::: Provided records :::
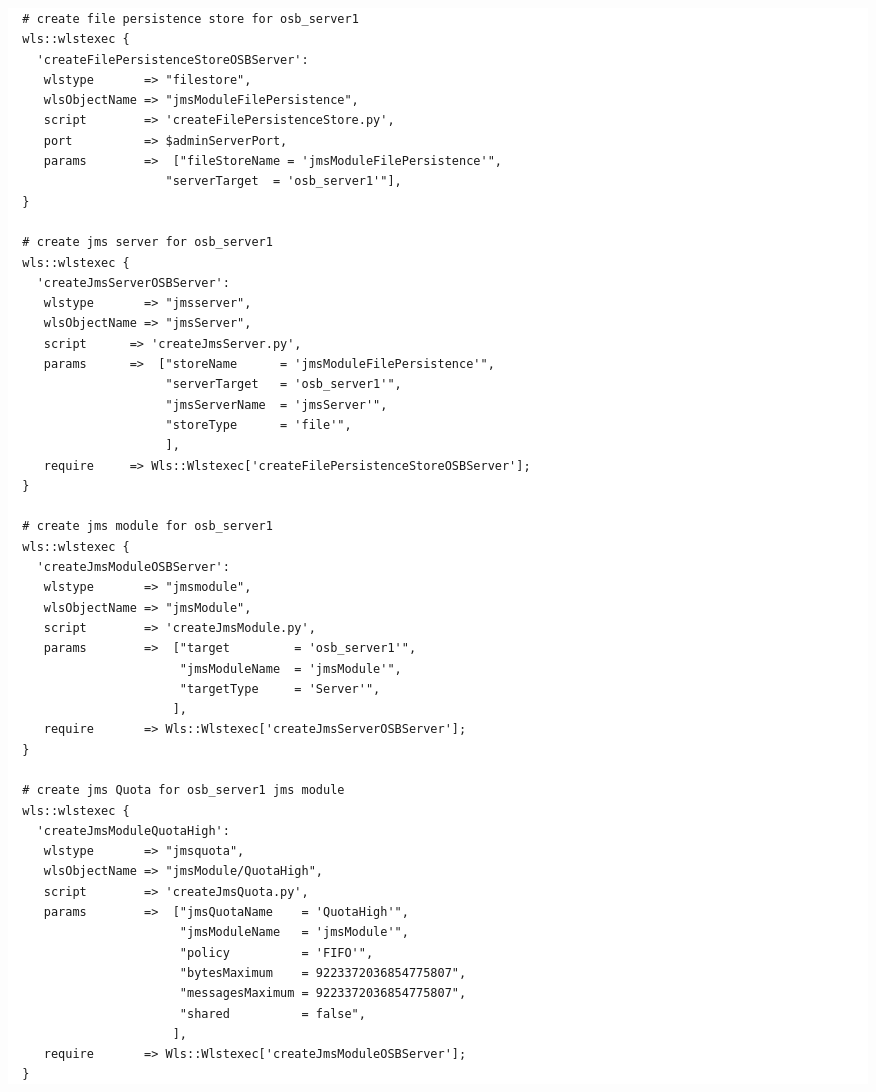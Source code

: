       # create file persistence store for osb_server1 
      wls::wlstexec { 
        'createFilePersistenceStoreOSBServer':
         wlstype       => "filestore",
         wlsObjectName => "jmsModuleFilePersistence",
         script        => 'createFilePersistenceStore.py',
         port          => $adminServerPort,
         params        =>  ["fileStoreName = 'jmsModuleFilePersistence'",
                          "serverTarget  = 'osb_server1'"],
      }
      
      # create jms server for osb_server1 
      wls::wlstexec { 
        'createJmsServerOSBServer':
         wlstype       => "jmsserver",
         wlsObjectName => "jmsServer",
         script      => 'createJmsServer.py',
         params      =>  ["storeName      = 'jmsModuleFilePersistence'",
                          "serverTarget   = 'osb_server1'",
                          "jmsServerName  = 'jmsServer'",
                          "storeType      = 'file'",
                          ],
         require     => Wls::Wlstexec['createFilePersistenceStoreOSBServer'];
      }
    
      # create jms module for osb_server1 
      wls::wlstexec { 
        'createJmsModuleOSBServer':
         wlstype       => "jmsmodule",
         wlsObjectName => "jmsModule",
         script        => 'createJmsModule.py',
         params        =>  ["target         = 'osb_server1'",
                            "jmsModuleName  = 'jmsModule'",
                            "targetType     = 'Server'",
                           ],
         require       => Wls::Wlstexec['createJmsServerOSBServer'];
      }

      # create jms Quota for osb_server1 jms module
      wls::wlstexec { 
        'createJmsModuleQuotaHigh':
         wlstype       => "jmsquota",
         wlsObjectName => "jmsModule/QuotaHigh",
         script        => 'createJmsQuota.py',
         params        =>  ["jmsQuotaName    = 'QuotaHigh'",
                            "jmsModuleName   = 'jmsModule'",
                            "policy          = 'FIFO'",
                            "bytesMaximum    = 9223372036854775807",
                            "messagesMaximum = 9223372036854775807",
                            "shared          = false",
                           ],
         require       => Wls::Wlstexec['createJmsModuleOSBServer'];
      }
    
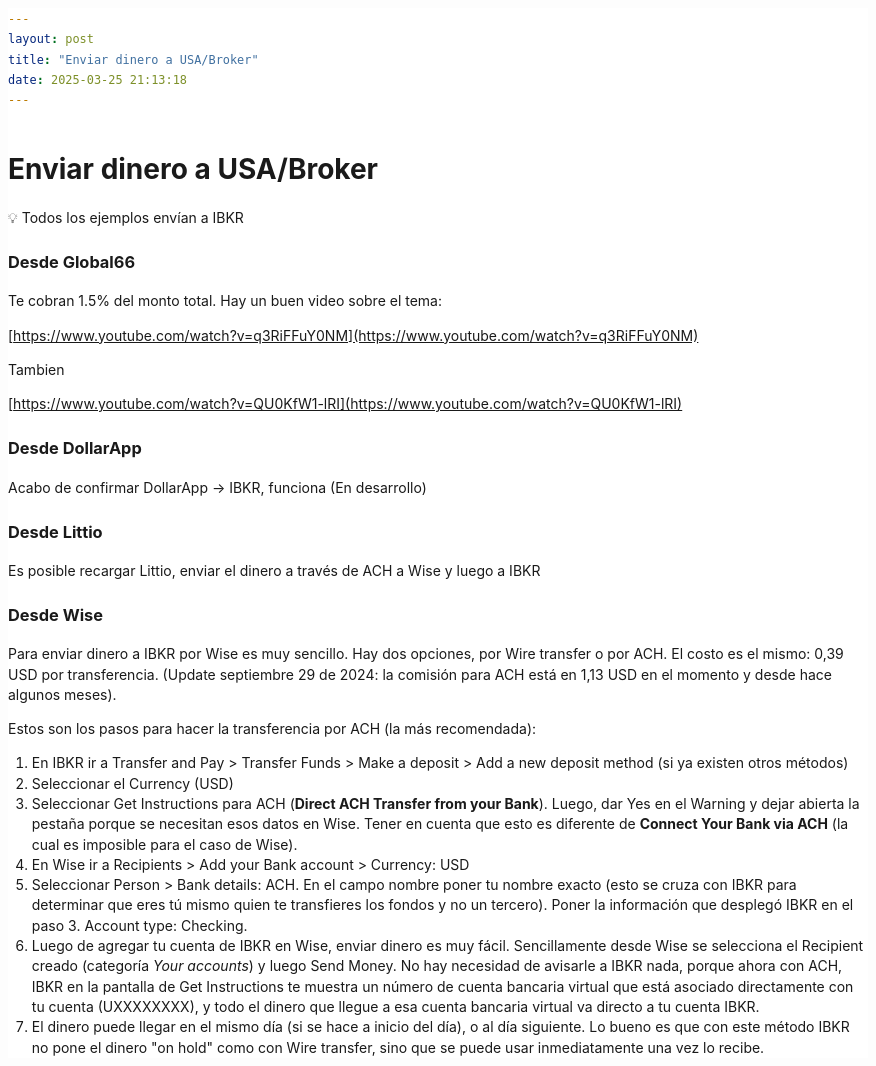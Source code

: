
 ```yaml
---
layout: post
title: "Enviar dinero a USA/Broker"
date: 2025-03-25 21:13:18
---
```


# Enviar dinero a USA/Broker

<aside>
💡 Todos los ejemplos envían a IBKR

</aside>

### Desde Global66

Te cobran 1.5% del monto total. Hay un buen video sobre el tema:

[https://www.youtube.com/watch?v=q3RiFFuY0NM](https://www.youtube.com/watch?v=q3RiFFuY0NM)

Tambien

[https://www.youtube.com/watch?v=QU0KfW1-lRI](https://www.youtube.com/watch?v=QU0KfW1-lRI)

### Desde DollarApp

Acabo de confirmar DollarApp -> IBKR, funciona (En desarrollo)

### Desde Littio

Es posible recargar Littio, enviar el dinero a través de ACH a Wise y luego a IBKR

### Desde Wise

Para enviar dinero a IBKR por Wise es muy sencillo. Hay dos opciones, por Wire transfer o por ACH. El costo es el mismo: 0,39 USD por transferencia. (Update septiembre 29 de 2024: la comisión para ACH está en 1,13 USD en el momento y desde hace algunos meses).

Estos son los pasos para hacer la transferencia por ACH (la más recomendada):

1. En IBKR ir a Transfer and Pay > Transfer Funds > Make a deposit > Add a new deposit method (si ya existen otros métodos)
2. Seleccionar el Currency (USD)
3. Seleccionar Get Instructions para ACH (**Direct ACH Transfer from your Bank**). Luego, dar Yes en el Warning y dejar abierta la pestaña porque se necesitan esos datos en Wise. Tener en cuenta que esto es diferente de **Connect Your Bank via ACH** (la cual es imposible para el caso de Wise).
4. En Wise ir a Recipients > Add your Bank account > Currency: USD
5. Seleccionar Person > Bank details: ACH. En el campo nombre poner tu nombre exacto (esto se cruza con IBKR para determinar que eres tú mismo quien te transfieres los fondos y no un tercero). Poner la información que desplegó IBKR en el paso 3. Account type: Checking.
6. Luego de agregar tu cuenta de IBKR en Wise, enviar dinero es muy fácil. Sencillamente desde Wise se selecciona el Recipient creado (categoría *Your accounts*) y luego Send Money. No hay necesidad de avisarle a IBKR nada, porque ahora con ACH, IBKR en la pantalla de Get Instructions te muestra un número de cuenta bancaria virtual que está asociado directamente con tu cuenta (UXXXXXXXX), y todo el dinero que llegue a esa cuenta bancaria virtual va directo a tu cuenta IBKR.
7. El dinero puede llegar en el mismo día (si se hace a inicio del día), o al día siguiente. Lo bueno es que con este método IBKR no pone el dinero "on hold" como con Wire transfer, sino que se puede usar inmediatamente una vez lo recibe. 

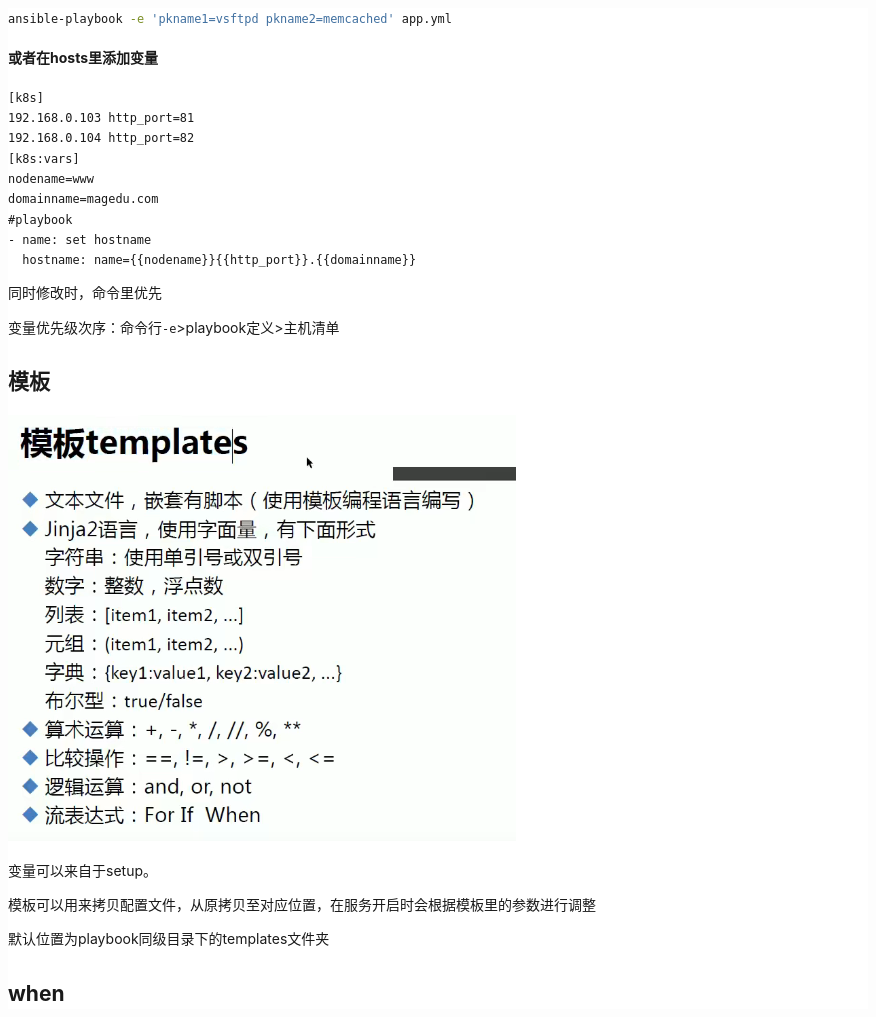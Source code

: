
 ```bash
ansible-playbook -e 'pkname1=vsftpd pkname2=memcached' app.yml
```

#### 或者在hosts里添加变量

```shell
[k8s]
192.168.0.103 http_port=81
192.168.0.104 http_port=82
[k8s:vars]
nodename=www
domainname=magedu.com
#playbook
- name: set hostname
  hostname: name={{nodename}}{{http_port}}.{{domainname}}
```

同时修改时，命令里优先

变量优先级次序：命令行`-e`>playbook定义>主机清单

## 模板

![image-20220720101855822](ansible.assets/image-20220720101855822.png)

变量可以来自于setup。

模板可以用来拷贝配置文件，从原拷贝至对应位置，在服务开启时会根据模板里的参数进行调整

默认位置为playbook同级目录下的templates文件夹

## when
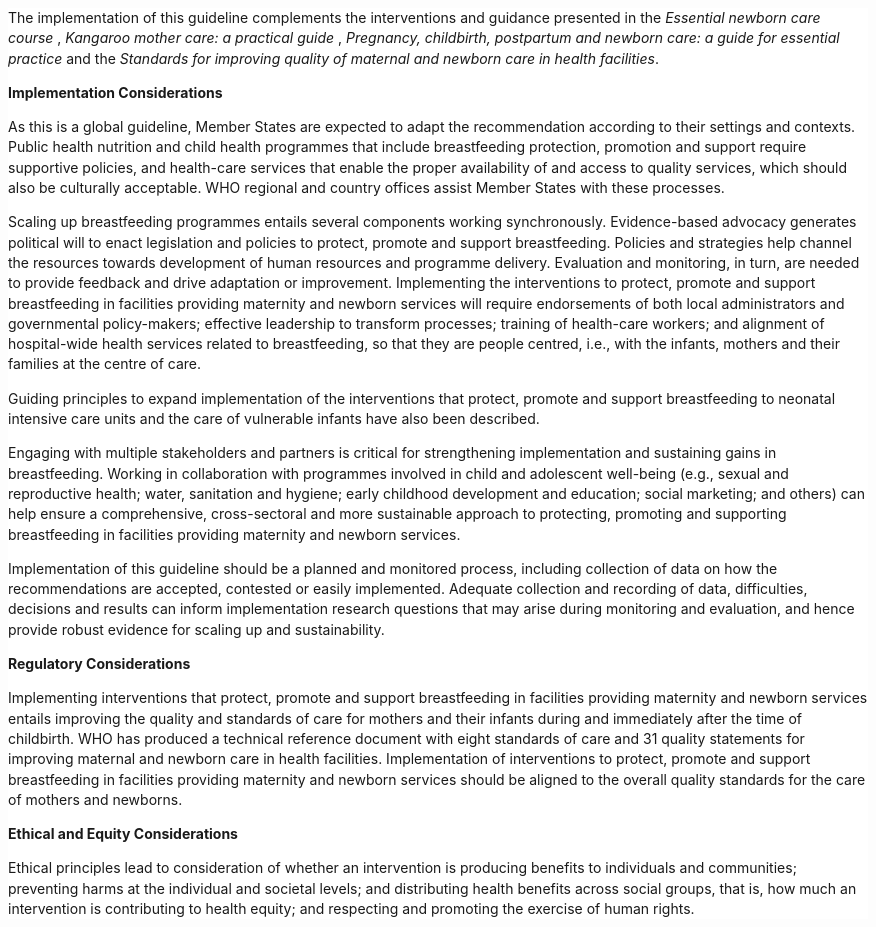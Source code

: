 The implementation of this guideline complements the interventions and guidance presented in the _Essential newborn care course_ , _Kangaroo mother care: a practical guide_ , _Pregnancy, childbirth, postpartum and newborn care: a guide for essential practice_ and the _Standards for improving quality of maternal and newborn care in health facilities_. 

**Implementation Considerations**

As this is a global guideline, Member States are expected to adapt the recommendation according to their settings and contexts. Public health nutrition and child health programmes that include breastfeeding protection, promotion and support require supportive policies, and health-care services that enable the proper availability of and access to quality services, which should also be culturally acceptable. WHO regional and country offices assist Member States with these processes. 

Scaling up breastfeeding programmes entails several components working synchronously. Evidence-based advocacy generates political will to enact legislation and policies to protect, promote and support breastfeeding. Policies and strategies help channel the resources towards development of human resources and programme delivery. Evaluation and monitoring, in turn, are needed to provide feedback and drive adaptation or improvement. Implementing the interventions to protect, promote and support breastfeeding in facilities providing maternity and newborn services will require endorsements of both local administrators and governmental policy-makers; effective leadership to transform processes; training of health-care workers; and alignment of hospital-wide health services related to breastfeeding, so that they are people centred, i.e., with the infants, mothers and their families at the centre of care. 

Guiding principles to expand implementation of the interventions that protect, promote and support breastfeeding to neonatal intensive care units and the care of vulnerable infants have also been described. 

Engaging with multiple stakeholders and partners is critical for strengthening implementation and sustaining gains in breastfeeding. Working in collaboration with programmes involved in child and adolescent well-being (e.g., sexual and reproductive health; water, sanitation and hygiene; early childhood development and education; social marketing; and others) can help ensure a comprehensive, cross-sectoral and more sustainable approach to protecting, promoting and supporting breastfeeding in facilities providing maternity and newborn services. 

Implementation of this guideline should be a planned and monitored process, including collection of data on how the recommendations are accepted, contested or easily implemented. Adequate collection and recording of data, difficulties, decisions and results can inform implementation research questions that may arise during monitoring and evaluation, and hence provide robust evidence for scaling up and sustainability. 

**Regulatory Considerations**

Implementing interventions that protect, promote and support breastfeeding in facilities providing maternity and newborn services entails improving the quality and standards of care for mothers and their infants during and immediately after the time of childbirth. WHO has produced a technical reference document with eight standards of care and 31 quality statements for improving maternal and newborn care in health facilities. Implementation of interventions to protect, promote and support breastfeeding in facilities providing maternity and newborn services should be aligned to the overall quality standards for the care of mothers and newborns. 

**Ethical and Equity Considerations**

Ethical principles lead to consideration of whether an intervention is producing benefits to individuals and communities; preventing harms at the individual and societal levels; and distributing health benefits across social groups, that is, how much an intervention is contributing to health equity; and respecting and promoting the exercise of human rights. 
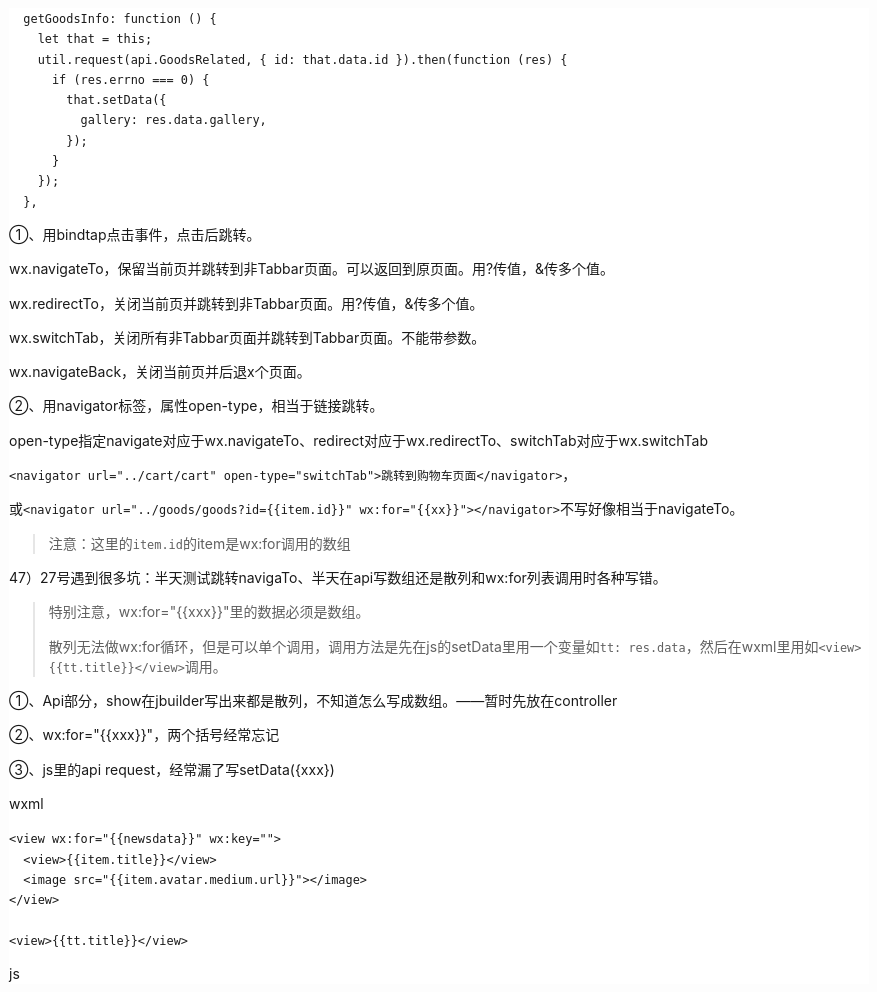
 ```
  getGoodsInfo: function () {
    let that = this;
    util.request(api.GoodsRelated, { id: that.data.id }).then(function (res) {
      if (res.errno === 0) {
        that.setData({
          gallery: res.data.gallery,
        });
      }
    });
  },
```

①、用bindtap点击事件，点击后跳转。

wx.navigateTo，保留当前页并跳转到非Tabbar页面。可以返回到原页面。用?传值，&传多个值。

wx.redirectTo，关闭当前页并跳转到非Tabbar页面。用?传值，&传多个值。

wx.switchTab，关闭所有非Tabbar页面并跳转到Tabbar页面。不能带参数。

wx.navigateBack，关闭当前页并后退x个页面。

②、用navigator标签，属性open-type，相当于链接跳转。

open-type指定navigate对应于wx.navigateTo、redirect对应于wx.redirectTo、switchTab对应于wx.switchTab

`<navigator url="../cart/cart" open-type="switchTab">跳转到购物车页面</navigator>`，

或`<navigator url="../goods/goods?id={{item.id}}" wx:for="{{xx}}"></navigator>`不写好像相当于navigateTo。

> 注意：这里的`item.id`的item是wx:for调用的数组

47）27号遇到很多坑：半天测试跳转navigaTo、半天在api写数组还是散列和wx:for列表调用时各种写错。

> 特别注意，wx:for="{{xxx}}"里的数据必须是数组。
>
> 散列无法做wx:for循环，但是可以单个调用，调用方法是先在js的setData里用一个变量如`tt: res.data`，然后在wxml里用如`<view>{{tt.title}}</view>`调用。

①、Api部分，show在jbuilder写出来都是散列，不知道怎么写成数组。——暂时先放在controller

②、wx:for="{{xxx}}"，两个括号经常忘记

③、js里的api request，经常漏了写setData({xxx})

wxml

```
<view wx:for="{{newsdata}}" wx:key="">
  <view>{{item.title}}</view>
  <image src="{{item.avatar.medium.url}}"></image>
</view>

<view>{{tt.title}}</view>

```

js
:::
Go through the entries above and copy out every line that includes the word "view".

> 散列无法做wx:for循环，但是可以单个调用，调用方法是先在js的setData里用一个变量如`tt: res.data`，然后在wxml里用如`<view>{{tt.title}}</view>`调用。
<view wx:for="{{newsdata}}" wx:key="">
  <view>{{item.title}}</view>
</view>
<view>{{tt.title}}</view>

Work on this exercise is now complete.